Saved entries
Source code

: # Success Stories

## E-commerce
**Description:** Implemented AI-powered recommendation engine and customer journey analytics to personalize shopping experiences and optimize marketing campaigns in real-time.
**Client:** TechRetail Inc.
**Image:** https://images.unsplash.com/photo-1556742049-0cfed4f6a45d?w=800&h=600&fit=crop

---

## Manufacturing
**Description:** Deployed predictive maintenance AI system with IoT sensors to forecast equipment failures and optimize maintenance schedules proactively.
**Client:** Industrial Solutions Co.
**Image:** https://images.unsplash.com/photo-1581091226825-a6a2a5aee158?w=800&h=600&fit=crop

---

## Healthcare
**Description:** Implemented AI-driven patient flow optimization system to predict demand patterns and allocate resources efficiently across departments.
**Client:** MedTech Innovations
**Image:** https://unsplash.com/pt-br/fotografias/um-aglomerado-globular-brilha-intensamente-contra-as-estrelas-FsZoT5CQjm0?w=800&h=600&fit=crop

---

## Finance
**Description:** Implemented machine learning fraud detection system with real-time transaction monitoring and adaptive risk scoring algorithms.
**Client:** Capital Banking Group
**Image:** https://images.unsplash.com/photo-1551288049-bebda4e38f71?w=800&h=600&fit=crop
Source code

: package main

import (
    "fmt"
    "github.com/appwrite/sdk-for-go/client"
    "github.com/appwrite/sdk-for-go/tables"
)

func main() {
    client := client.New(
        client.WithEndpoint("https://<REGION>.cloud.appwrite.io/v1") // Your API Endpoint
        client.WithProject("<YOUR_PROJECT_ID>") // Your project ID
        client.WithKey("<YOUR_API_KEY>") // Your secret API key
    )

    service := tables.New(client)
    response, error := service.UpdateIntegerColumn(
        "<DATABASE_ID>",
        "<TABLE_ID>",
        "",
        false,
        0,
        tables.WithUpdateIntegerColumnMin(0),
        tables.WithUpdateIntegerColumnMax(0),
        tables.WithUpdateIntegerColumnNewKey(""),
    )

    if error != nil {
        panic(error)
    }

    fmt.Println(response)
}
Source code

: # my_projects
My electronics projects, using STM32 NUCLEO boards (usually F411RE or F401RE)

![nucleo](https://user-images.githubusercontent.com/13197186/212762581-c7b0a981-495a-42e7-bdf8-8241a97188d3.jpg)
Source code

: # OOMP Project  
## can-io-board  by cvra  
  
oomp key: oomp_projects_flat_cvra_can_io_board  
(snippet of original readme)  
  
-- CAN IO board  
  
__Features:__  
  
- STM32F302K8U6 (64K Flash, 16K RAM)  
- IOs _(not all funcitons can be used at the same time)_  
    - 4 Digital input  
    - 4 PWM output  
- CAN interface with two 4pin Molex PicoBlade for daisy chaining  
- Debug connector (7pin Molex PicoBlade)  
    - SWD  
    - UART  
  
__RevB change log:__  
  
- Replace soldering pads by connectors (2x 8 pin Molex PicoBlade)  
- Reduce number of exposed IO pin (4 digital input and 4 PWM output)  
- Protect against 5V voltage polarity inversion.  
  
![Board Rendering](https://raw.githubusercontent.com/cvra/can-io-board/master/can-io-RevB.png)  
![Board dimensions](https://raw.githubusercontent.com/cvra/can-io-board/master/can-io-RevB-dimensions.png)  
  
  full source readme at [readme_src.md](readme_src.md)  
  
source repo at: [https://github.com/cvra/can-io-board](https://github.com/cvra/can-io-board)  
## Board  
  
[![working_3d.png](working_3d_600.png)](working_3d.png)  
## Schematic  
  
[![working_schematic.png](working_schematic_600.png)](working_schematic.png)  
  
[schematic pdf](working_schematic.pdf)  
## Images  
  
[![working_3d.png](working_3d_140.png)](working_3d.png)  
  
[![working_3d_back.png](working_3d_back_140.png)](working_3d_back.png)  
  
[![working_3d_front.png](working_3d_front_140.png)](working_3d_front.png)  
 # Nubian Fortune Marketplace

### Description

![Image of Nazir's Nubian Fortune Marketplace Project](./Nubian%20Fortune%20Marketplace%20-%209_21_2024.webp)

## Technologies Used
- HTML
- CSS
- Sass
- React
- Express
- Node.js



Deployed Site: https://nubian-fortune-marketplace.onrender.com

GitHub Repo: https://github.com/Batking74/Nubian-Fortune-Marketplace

Exercise prompt ::
Looking through the data above, copy out each line in which the string "githubusercontent" occurs.

Written answer ::
![nucleo](https://user-images.githubusercontent.com/13197186/212762581-c7b0a981-495a-42e7-bdf8-8241a97188d3.jpg)
![Board Rendering](https://raw.githubusercontent.com/cvra/can-io-board/master/can-io-RevB.png)  
![Board dimensions](https://raw.githubusercontent.com/cvra/can-io-board/master/can-io-RevB-dimensions.png)  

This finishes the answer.